§ **Your goal**
Retype every entry below without pictures.

§ **Exercise material**
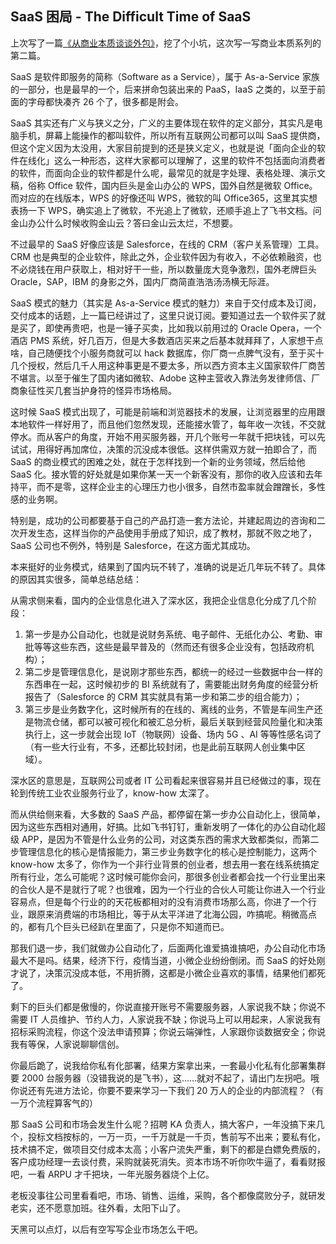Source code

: ## SaaS 困局 - The Difficult Time of SaaS

上次写了一篇[《从商业本质谈谈外包》](https://someonegao.com/out-sourcing)，挖了个小坑，这次写一写商业本质系列的第二篇。

SaaS 是软件即服务的简称（Software as a Service），属于 As-a-Service 家族的一部分，也是最早的一个，后来拼命包装出来的 PaaS，IaaS 之类的，以至于前面的字母都快凑齐 26 个了，很多都是附会。

SaaS 其实还有广义与狭义之分，广义的主要体现在软件的定义部分，其实凡是电脑手机，屏幕上能操作的都叫软件，所以所有互联网公司都可以叫 SaaS 提供商，但这个定义因为太没用，大家目前提到的还是狭义定义，也就是说「面向企业的软件在线化」这么一种形态，这样大家都可以理解了，这里的软件不包括面向消费者的软件，而面向企业的软件都是什么呢，最常见的就是字处理、表格处理、演示文稿，俗称 Office 软件，国内巨头是金山办公的 WPS，国外自然是微软 Office。而对应的在线版本，WPS 的好像还叫 WPS，微软的叫 Office365，这里其实想表扬一下 WPS，确实追上了微软，不光追上了微软，还顺手追上了飞书文档。问金山办公什么时候收购金山云？答曰金山云太烂，不想要。

不过最早的 SaaS 好像应该是 Salesforce，在线的 CRM（客户关系管理）工具。CRM 也是典型的企业软件，除此之外，企业软件因为有收入，不必依赖融资，也不必烧钱在用户获取上，相对好干一些，所以数量庞大竞争激烈，国外老牌巨头 Oracle，SAP，IBM 的身影之外，国内厂商简直浩浩汤汤横无际涯。

SaaS 模式的魅力（其实是 As-a-Service 模式的魅力）来自于交付成本及订阅，交付成本的话题，上一篇已经讲过了，这里只说订阅。要知道过去一个软件买了就是买了，即使再贵吧，也是一锤子买卖，比如我以前用过的 Oracle Opera，一个酒店 PMS 系统，好几百万，但是大多数酒店买来之后基本就拜拜了，人家想干点啥，自己随便找个小服务商就可以 hack 数据库，你厂商一点脾气没有，至于买十几个授权，然后几千人用这种事更是不要太多，所以西方资本主义国家软件厂商苦不堪言。以至于催生了国内诸如微软、Adobe 这种主营收入靠法务发律师信、厂商象征性买几套当护身符的怪异市场格局。

这时候 SaaS 模式出现了，可能是前端和浏览器技术的发展，让浏览器里的应用跟本地软件一样好用了，而且他们忽然发现，还能接水管了，每年收一次钱，不交就停水。而从客户的角度，开始不用买服务器，开几个账号一年就千把块钱，可以先试试，用得好再加席位，决策的沉没成本很低。这样供需双方就一拍即合了，而 SaaS 的商业模式的困难之处，就在于怎样找到一个新的业务领域，然后给他 SaaS 化。接水管的好处就是如果你某一天一个新客没有，那你的收入应该和去年持平，而不是零，这样企业主的心理压力也小很多，自然市盈率就会蹭蹭长，多性感的业务啊。

特别是，成功的公司都要基于自己的产品打造一套方法论，并建起周边的咨询和二次开发生态，这样当你的产品使用手册成了知识，成了教材，那就不败之地了，SaaS 公司也不例外，特别是 Salesforce，在这方面尤其成功。

本来挺好的业务模式，结果到了国内玩不转了，准确的说是近几年玩不转了。具体的原因其实很多，简单总结总结：

从需求侧来看，国内的企业信息化进入了深水区，我把企业信息化分成了几个阶段：
1. 第一步是办公自动化，也就是说财务系统、电子邮件、无纸化办公、考勤、审批等等这些东西，这些是最早普及的（然而还有很多企业没有，包括政府机构）；
2. 第二步是管理信息化，是说刚才那些东西，都统一的经过一些数据中台一样的东西串在一起，这时候初步的 BI 系统就有了，需要能出财务角度的经营分析报告了（Salesforce 的 CRM 其实就具有第一步和第二步的组合能力）；
3. 第三步是业务数字化，这时候所有的在线的、离线的业务，不管是车间生产还是物流仓储，都可以被可视化和被汇总分析，最后关联到经营风险量化和决策执行上，这一步就会出现 IoT（物联网）设备、场内 5G 、AI 等等性感名词了（有一些大行业有，不多，还都比较封闭，也是此前互联网人创业集中区域）。

深水区的意思是，互联网公司或者 IT 公司看起来很容易并且已经做过的事，现在轮到传统工业农业服务行业了，know-how 太深了。

而从供给侧来看，大多数的 SaaS 产品，都停留在第一步办公自动化上，很简单，因为这些东西相对通用，好搞。比如飞书钉钉，重新发明了一体化的办公自动化超级 APP，是因为不管是什么业务的公司，对这类东西的需求大致都类似，而第二步管理信息化的核心是情报能力，第三步业务数字化的核心是控制能力，这两个 know-how 太多了，你作为一个非行业背景的创业者，想去用一套在线系统搞定所有行业，怎么可能呢？这时候可能你会问，那很多创业者都会找一个行业里出来的合伙人是不是就行了呢？也很难，因为一个行业的合伙人可能让你进入一个行业容易点，但是每个行业的的天花板都相对的没有消费市场那么高，你进了一个行业，跟原来消费端的市场相比，等于从太平洋进了北海公园，咋搞呢。稍微高点的，都有几个巨头已经趴在里面了，只是你不知道而已。

那我们退一步，我们就做办公自动化了，后面两化谁爱搞谁搞吧，办公自动化市场最大不是吗。结果，经济下行，疫情当道，小微企业纷纷倒闭。而 SaaS 的好处刚才说了，决策沉没成本低，不用折腾，这都是小微企业喜欢的事情，结果他们都死了。

剩下的巨头们都是傲慢的，你说直接开账号不需要服务器，人家说我不缺；你说不需要 IT 人员维护、节约人力，人家说我不缺；你说马上可以用起来，人家说我有招标采购流程，你这个没法申请预算；你说云端弹性，人家跟你谈数据安全；你说我有等保，人家说聊聊信创。

你最后跪了，说我给你私有化部署，结果方案拿出来，一套最小化私有化部署集群要 2000 台服务器（没错我说的是飞书），这……就对不起了，请出门左拐吧。哦你说还有先进方法论，你要不要来学习一下我们 20 万人的企业的内部流程？（有一万个流程算客气的）

那 SaaS 公司和市场会发生什么呢？招聘 KA 负责人，搞大客户，一年没搞下来几个，投标文档按标的，一万一页，一千万就是一千页，售前写不出来；要私有化，技术搞不定，做项目交付成本太高；小客户流失严重，剩下的都是白嫖免费版的，客户成功经理一去谈付费，采购就装死消失。资本市场不听你吹牛逼了，看看财报吧，一看 ARPU 才千把块，一年光服务器烧个上亿。

老板没事往公司里看看吧，市场、销售、运维，采购，各个都像腐败分子，就研发老实，还不愿意加班。往外看，太阳下山了。

天黑可以点灯，以后有空写写企业市场怎么干吧。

§ **Response area**
Source code

: ## SaaS 困局 - The Difficult Time of SaaS

上次写了一篇[《从商业本质谈谈外包》](https://someonegao.com/out-sourcing)，挖了个小坑，这次写一写商业本质系列的第二篇。

SaaS 是软件即服务的简称（Software as a Service），属于 As-a-Service 家族的一部分，也是最早的一个，后来拼命包装出来的 PaaS，IaaS 之类的，以至于前面的字母都快凑齐 26 个了，很多都是附会。

SaaS 其实还有广义与狭义之分，广义的主要体现在软件的定义部分，其实凡是电脑手机，屏幕上能操作的都叫软件，所以所有互联网公司都可以叫 SaaS 提供商，但这个定义因为太没用，大家目前提到的还是狭义定义，也就是说「面向企业的软件在线化」这么一种形态，这样大家都可以理解了，这里的软件不包括面向消费者的软件，而面向企业的软件都是什么呢，最常见的就是字处理、表格处理、演示文稿，俗称 Office 软件，国内巨头是金山办公的 WPS，国外自然是微软 Office。而对应的在线版本，WPS 的好像还叫 WPS，微软的叫 Office365，这里其实想表扬一下 WPS，确实追上了微软，不光追上了微软，还顺手追上了飞书文档。问金山办公什么时候收购金山云？答曰金山云太烂，不想要。

不过最早的 SaaS 好像应该是 Salesforce，在线的 CRM（客户关系管理）工具。CRM 也是典型的企业软件，除此之外，企业软件因为有收入，不必依赖融资，也不必烧钱在用户获取上，相对好干一些，所以数量庞大竞争激烈，国外老牌巨头 Oracle，SAP，IBM 的身影之外，国内厂商简直浩浩汤汤横无际涯。

SaaS 模式的魅力（其实是 As-a-Service 模式的魅力）来自于交付成本及订阅，交付成本的话题，上一篇已经讲过了，这里只说订阅。要知道过去一个软件买了就是买了，即使再贵吧，也是一锤子买卖，比如我以前用过的 Oracle Opera，一个酒店 PMS 系统，好几百万，但是大多数酒店买来之后基本就拜拜了，人家想干点啥，自己随便找个小服务商就可以 hack 数据库，你厂商一点脾气没有，至于买十几个授权，然后几千人用这种事更是不要太多，所以西方资本主义国家软件厂商苦不堪言。以至于催生了国内诸如微软、Adobe 这种主营收入靠法务发律师信、厂商象征性买几套当护身符的怪异市场格局。

这时候 SaaS 模式出现了，可能是前端和浏览器技术的发展，让浏览器里的应用跟本地软件一样好用了，而且他们忽然发现，还能接水管了，每年收一次钱，不交就停水。而从客户的角度，开始不用买服务器，开几个账号一年就千把块钱，可以先试试，用得好再加席位，决策的沉没成本很低。这样供需双方就一拍即合了，而 SaaS 的商业模式的困难之处，就在于怎样找到一个新的业务领域，然后给他 SaaS 化。接水管的好处就是如果你某一天一个新客没有，那你的收入应该和去年持平，而不是零，这样企业主的心理压力也小很多，自然市盈率就会蹭蹭长，多性感的业务啊。

特别是，成功的公司都要基于自己的产品打造一套方法论，并建起周边的咨询和二次开发生态，这样当你的产品使用手册成了知识，成了教材，那就不败之地了，SaaS 公司也不例外，特别是 Salesforce，在这方面尤其成功。

本来挺好的业务模式，结果到了国内玩不转了，准确的说是近几年玩不转了。具体的原因其实很多，简单总结总结：

从需求侧来看，国内的企业信息化进入了深水区，我把企业信息化分成了几个阶段：
1. 第一步是办公自动化，也就是说财务系统、电子邮件、无纸化办公、考勤、审批等等这些东西，这些是最早普及的（然而还有很多企业没有，包括政府机构）；
2. 第二步是管理信息化，是说刚才那些东西，都统一的经过一些数据中台一样的东西串在一起，这时候初步的 BI 系统就有了，需要能出财务角度的经营分析报告了（Salesforce 的 CRM 其实就具有第一步和第二步的组合能力）；
3. 第三步是业务数字化，这时候所有的在线的、离线的业务，不管是车间生产还是物流仓储，都可以被可视化和被汇总分析，最后关联到经营风险量化和决策执行上，这一步就会出现 IoT（物联网）设备、场内 5G 、AI 等等性感名词了（有一些大行业有，不多，还都比较封闭，也是此前互联网人创业集中区域）。

深水区的意思是，互联网公司或者 IT 公司看起来很容易并且已经做过的事，现在轮到传统工业农业服务行业了，know-how 太深了。

而从供给侧来看，大多数的 SaaS 产品，都停留在第一步办公自动化上，很简单，因为这些东西相对通用，好搞。比如飞书钉钉，重新发明了一体化的办公自动化超级 APP，是因为不管是什么业务的公司，对这类东西的需求大致都类似，而第二步管理信息化的核心是情报能力，第三步业务数字化的核心是控制能力，这两个 know-how 太多了，你作为一个非行业背景的创业者，想去用一套在线系统搞定所有行业，怎么可能呢？这时候可能你会问，那很多创业者都会找一个行业里出来的合伙人是不是就行了呢？也很难，因为一个行业的合伙人可能让你进入一个行业容易点，但是每个行业的的天花板都相对的没有消费市场那么高，你进了一个行业，跟原来消费端的市场相比，等于从太平洋进了北海公园，咋搞呢。稍微高点的，都有几个巨头已经趴在里面了，只是你不知道而已。

那我们退一步，我们就做办公自动化了，后面两化谁爱搞谁搞吧，办公自动化市场最大不是吗。结果，经济下行，疫情当道，小微企业纷纷倒闭。而 SaaS 的好处刚才说了，决策沉没成本低，不用折腾，这都是小微企业喜欢的事情，结果他们都死了。

剩下的巨头们都是傲慢的，你说直接开账号不需要服务器，人家说我不缺；你说不需要 IT 人员维护、节约人力，人家说我不缺；你说马上可以用起来，人家说我有招标采购流程，你这个没法申请预算；你说云端弹性，人家跟你谈数据安全；你说我有等保，人家说聊聊信创。

你最后跪了，说我给你私有化部署，结果方案拿出来，一套最小化私有化部署集群要 2000 台服务器（没错我说的是飞书），这……就对不起了，请出门左拐吧。哦你说还有先进方法论，你要不要来学习一下我们 20 万人的企业的内部流程？（有一万个流程算客气的）

那 SaaS 公司和市场会发生什么呢？招聘 KA 负责人，搞大客户，一年没搞下来几个，投标文档按标的，一万一页，一千万就是一千页，售前写不出来；要私有化，技术搞不定，做项目交付成本太高；小客户流失严重，剩下的都是白嫖免费版的，客户成功经理一去谈付费，采购就装死消失。资本市场不听你吹牛逼了，看看财报吧，一看 ARPU 才千把块，一年光服务器烧个上亿。

老板没事往公司里看看吧，市场、销售、运维，采购，各个都像腐败分子，就研发老实，还不愿意加班。往外看，太阳下山了。

天黑可以点灯，以后有空写写企业市场怎么干吧。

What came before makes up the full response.